BEGIN Data for analysis

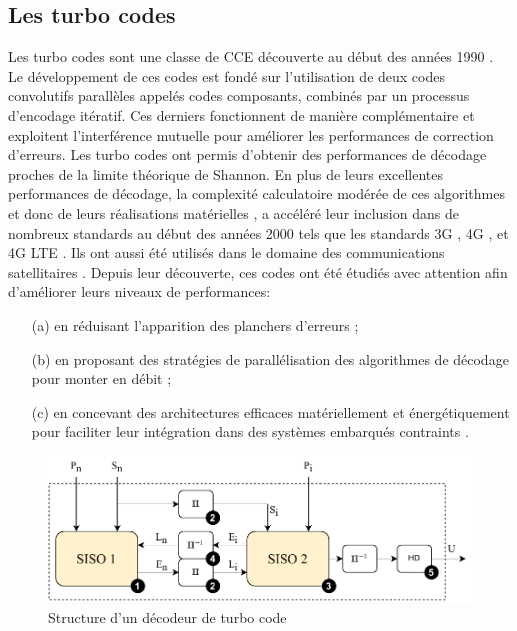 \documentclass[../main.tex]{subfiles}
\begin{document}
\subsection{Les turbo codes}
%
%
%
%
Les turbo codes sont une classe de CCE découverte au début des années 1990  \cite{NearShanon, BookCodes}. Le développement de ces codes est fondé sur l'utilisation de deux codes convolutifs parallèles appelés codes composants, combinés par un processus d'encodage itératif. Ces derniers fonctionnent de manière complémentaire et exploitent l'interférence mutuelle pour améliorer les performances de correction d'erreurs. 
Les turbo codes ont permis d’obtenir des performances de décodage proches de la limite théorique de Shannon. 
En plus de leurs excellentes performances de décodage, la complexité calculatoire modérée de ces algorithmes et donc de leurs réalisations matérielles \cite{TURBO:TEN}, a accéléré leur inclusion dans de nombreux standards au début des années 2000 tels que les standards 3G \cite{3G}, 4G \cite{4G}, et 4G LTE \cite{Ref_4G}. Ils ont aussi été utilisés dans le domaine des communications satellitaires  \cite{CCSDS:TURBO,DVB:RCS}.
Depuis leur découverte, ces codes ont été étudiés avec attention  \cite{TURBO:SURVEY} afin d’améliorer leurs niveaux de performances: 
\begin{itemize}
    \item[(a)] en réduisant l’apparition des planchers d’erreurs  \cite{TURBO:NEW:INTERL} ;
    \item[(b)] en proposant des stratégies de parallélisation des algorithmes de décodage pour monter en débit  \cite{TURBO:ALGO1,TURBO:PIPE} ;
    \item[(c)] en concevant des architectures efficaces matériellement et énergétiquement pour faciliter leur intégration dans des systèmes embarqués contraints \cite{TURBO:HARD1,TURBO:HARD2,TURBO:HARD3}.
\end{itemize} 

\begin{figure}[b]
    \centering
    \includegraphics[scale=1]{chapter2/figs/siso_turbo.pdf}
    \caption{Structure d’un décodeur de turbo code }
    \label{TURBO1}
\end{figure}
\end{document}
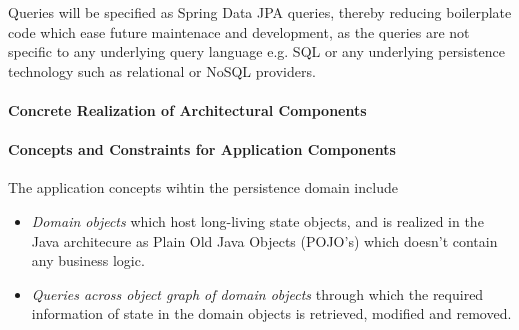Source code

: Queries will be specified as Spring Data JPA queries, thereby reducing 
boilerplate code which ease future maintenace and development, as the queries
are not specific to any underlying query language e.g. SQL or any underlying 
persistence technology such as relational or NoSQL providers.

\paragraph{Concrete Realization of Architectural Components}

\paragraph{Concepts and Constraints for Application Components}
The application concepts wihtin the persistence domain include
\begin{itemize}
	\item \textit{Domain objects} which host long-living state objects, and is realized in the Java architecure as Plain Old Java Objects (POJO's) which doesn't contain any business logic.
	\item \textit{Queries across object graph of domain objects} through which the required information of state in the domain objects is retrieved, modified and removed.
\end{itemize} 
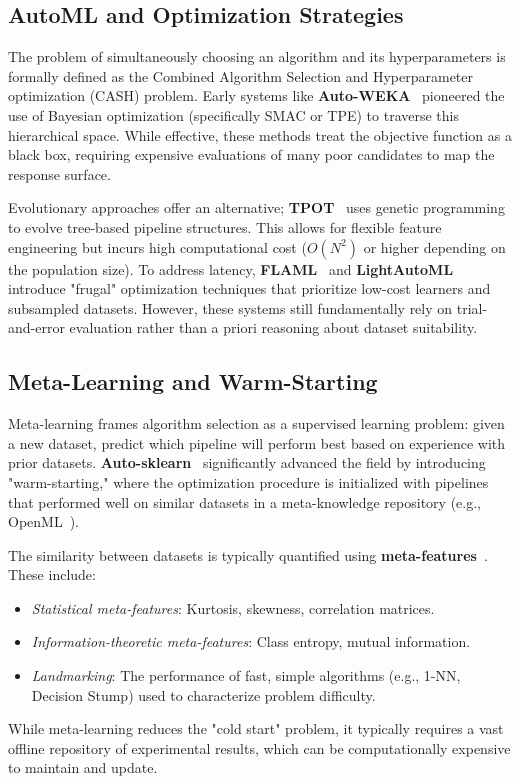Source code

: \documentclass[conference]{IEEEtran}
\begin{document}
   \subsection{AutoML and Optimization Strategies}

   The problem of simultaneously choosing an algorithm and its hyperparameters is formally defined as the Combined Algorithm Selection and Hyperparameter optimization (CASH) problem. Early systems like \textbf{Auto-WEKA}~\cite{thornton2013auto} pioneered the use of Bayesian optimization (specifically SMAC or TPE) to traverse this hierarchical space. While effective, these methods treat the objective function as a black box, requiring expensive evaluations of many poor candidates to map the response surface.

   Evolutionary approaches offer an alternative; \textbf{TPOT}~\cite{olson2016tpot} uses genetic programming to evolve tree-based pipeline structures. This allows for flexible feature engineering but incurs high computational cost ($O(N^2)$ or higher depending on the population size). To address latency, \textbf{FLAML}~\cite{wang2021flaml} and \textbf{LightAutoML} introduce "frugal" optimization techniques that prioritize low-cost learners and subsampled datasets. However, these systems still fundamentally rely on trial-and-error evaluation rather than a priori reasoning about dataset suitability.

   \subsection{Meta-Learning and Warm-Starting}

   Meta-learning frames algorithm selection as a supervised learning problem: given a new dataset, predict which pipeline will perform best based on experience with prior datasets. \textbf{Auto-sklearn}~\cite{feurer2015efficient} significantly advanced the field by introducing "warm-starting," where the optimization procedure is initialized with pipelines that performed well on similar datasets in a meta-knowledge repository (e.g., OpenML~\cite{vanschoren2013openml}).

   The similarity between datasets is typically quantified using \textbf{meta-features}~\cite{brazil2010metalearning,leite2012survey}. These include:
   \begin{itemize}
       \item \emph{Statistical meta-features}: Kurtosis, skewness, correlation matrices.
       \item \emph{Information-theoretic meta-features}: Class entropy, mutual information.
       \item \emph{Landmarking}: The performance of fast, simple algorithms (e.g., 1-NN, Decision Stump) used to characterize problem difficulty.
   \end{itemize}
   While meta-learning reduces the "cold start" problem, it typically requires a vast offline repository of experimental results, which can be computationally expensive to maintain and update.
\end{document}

END Data for analysis
BEGIN Data for analysis

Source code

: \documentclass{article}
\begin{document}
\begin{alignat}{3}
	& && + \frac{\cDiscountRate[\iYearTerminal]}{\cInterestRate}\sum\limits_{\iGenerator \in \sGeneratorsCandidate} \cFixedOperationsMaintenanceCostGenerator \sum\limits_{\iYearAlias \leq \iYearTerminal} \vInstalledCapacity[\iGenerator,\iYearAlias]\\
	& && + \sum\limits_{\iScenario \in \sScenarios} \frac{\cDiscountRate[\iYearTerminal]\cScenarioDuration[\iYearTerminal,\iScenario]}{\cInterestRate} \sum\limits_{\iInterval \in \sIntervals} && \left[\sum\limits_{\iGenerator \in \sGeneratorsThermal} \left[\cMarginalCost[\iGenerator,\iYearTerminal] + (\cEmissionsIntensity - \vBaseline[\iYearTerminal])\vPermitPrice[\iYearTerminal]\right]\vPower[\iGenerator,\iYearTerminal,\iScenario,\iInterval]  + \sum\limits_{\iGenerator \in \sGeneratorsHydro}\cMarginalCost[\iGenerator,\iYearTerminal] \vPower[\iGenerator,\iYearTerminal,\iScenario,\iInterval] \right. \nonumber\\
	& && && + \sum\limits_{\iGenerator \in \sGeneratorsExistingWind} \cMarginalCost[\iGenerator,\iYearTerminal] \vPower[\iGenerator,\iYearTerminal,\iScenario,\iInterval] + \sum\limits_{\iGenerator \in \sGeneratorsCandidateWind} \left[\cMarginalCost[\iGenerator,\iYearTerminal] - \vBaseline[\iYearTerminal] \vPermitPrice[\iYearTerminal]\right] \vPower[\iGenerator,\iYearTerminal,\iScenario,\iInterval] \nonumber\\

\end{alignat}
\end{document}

END Data for analysis

> Goal of the exercise: How many lines in the records above contain the word "codes"? Answer with the number alone.

> Result for this task: 4